RECORD SET:
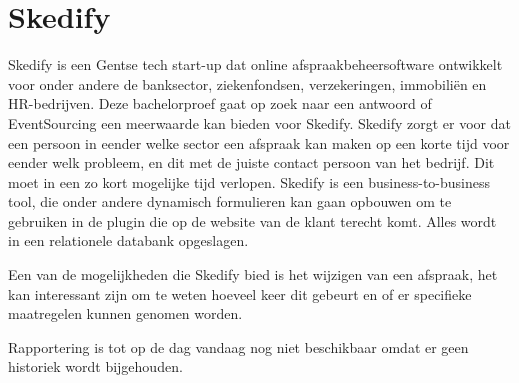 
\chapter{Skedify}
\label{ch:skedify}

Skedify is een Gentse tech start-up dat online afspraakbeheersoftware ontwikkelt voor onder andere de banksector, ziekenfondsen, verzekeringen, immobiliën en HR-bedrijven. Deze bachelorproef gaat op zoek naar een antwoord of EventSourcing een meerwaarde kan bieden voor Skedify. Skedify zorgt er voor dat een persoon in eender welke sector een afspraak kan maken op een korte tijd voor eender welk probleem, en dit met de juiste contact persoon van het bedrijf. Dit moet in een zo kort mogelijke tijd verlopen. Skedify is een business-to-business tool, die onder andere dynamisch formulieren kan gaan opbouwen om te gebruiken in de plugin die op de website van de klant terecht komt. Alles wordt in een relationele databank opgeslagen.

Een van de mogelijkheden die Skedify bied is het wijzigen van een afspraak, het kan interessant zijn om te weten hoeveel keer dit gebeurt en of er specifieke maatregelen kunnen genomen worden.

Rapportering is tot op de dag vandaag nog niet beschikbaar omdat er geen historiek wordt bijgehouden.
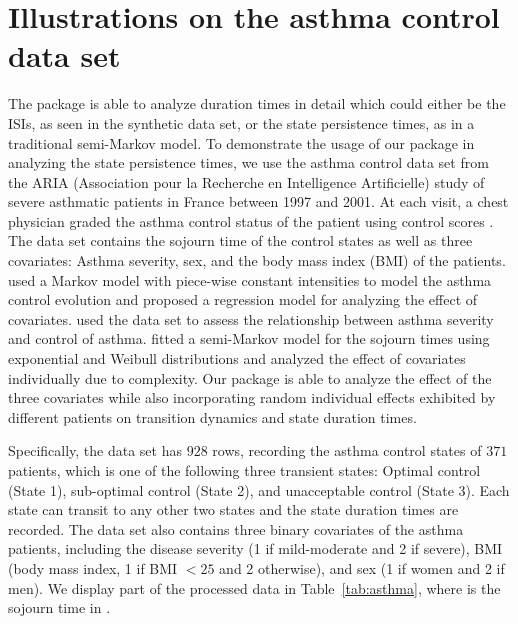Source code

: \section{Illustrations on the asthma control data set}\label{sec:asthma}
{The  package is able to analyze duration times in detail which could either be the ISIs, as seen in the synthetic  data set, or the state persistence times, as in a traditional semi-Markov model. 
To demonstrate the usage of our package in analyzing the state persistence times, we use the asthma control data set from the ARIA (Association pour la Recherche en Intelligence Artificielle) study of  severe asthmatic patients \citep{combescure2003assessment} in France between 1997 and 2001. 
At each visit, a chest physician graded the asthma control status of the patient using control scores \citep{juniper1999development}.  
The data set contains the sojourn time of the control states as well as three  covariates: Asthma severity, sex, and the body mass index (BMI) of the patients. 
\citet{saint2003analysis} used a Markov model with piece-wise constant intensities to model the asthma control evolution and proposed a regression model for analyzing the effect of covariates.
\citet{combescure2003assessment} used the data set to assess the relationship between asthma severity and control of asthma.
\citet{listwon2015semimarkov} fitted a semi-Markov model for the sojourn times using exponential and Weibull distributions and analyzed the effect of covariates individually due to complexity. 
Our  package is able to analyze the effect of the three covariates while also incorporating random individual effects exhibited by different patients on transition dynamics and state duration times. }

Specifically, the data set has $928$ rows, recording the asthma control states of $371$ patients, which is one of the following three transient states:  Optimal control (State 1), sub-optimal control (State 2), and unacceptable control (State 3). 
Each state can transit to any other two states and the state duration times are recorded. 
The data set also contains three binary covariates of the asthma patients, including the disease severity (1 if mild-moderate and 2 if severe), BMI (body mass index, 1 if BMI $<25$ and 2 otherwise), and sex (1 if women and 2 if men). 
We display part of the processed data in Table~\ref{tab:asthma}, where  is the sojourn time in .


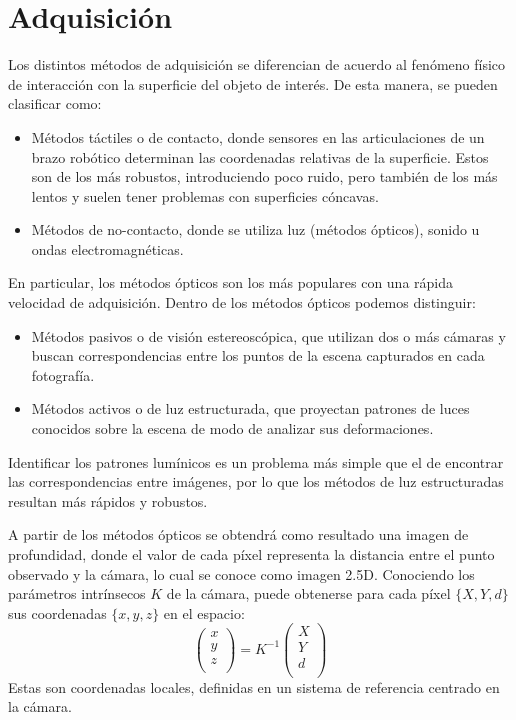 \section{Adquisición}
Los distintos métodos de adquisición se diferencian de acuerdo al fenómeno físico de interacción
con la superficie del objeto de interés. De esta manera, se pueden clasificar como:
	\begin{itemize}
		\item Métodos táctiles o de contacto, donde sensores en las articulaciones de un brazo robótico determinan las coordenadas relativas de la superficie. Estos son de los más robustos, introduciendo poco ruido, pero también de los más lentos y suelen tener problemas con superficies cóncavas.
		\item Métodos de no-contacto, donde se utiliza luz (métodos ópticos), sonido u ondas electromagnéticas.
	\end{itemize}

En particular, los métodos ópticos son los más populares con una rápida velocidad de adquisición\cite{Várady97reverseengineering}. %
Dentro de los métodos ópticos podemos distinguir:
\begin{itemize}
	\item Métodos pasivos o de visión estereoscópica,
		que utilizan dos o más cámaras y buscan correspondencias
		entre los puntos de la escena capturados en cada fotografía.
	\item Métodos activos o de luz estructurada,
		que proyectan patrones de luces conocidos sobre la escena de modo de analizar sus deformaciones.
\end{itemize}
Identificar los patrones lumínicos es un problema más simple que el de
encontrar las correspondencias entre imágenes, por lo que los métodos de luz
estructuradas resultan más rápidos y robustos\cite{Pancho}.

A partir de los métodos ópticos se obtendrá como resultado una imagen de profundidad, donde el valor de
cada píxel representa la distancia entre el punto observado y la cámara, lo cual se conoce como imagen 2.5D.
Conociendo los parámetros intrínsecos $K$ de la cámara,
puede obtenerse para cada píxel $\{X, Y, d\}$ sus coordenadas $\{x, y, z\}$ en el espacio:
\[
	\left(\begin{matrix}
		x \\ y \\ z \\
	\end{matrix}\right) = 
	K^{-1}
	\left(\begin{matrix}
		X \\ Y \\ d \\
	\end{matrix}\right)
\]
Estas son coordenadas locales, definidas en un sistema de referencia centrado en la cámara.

EXERCISE DESCRIPTION:
Leave out every line above except those from the line with "To demonstrate the" up to and including the line with "effect of covariates.", and copy those exactly.

RESULT:
To demonstrate the usage of our package in analyzing the state persistence times, we use the asthma control data set from the ARIA (Association pour la Recherche en Intelligence Artificielle) study of  severe asthmatic patients \citep{combescure2003assessment} in France between 1997 and 2001. 
At each visit, a chest physician graded the asthma control status of the patient using control scores \citep{juniper1999development}.  
The data set contains the sojourn time of the control states as well as three  covariates: Asthma severity, sex, and the body mass index (BMI) of the patients. 
\citet{saint2003analysis} used a Markov model with piece-wise constant intensities to model the asthma control evolution and proposed a regression model for analyzing the effect of covariates.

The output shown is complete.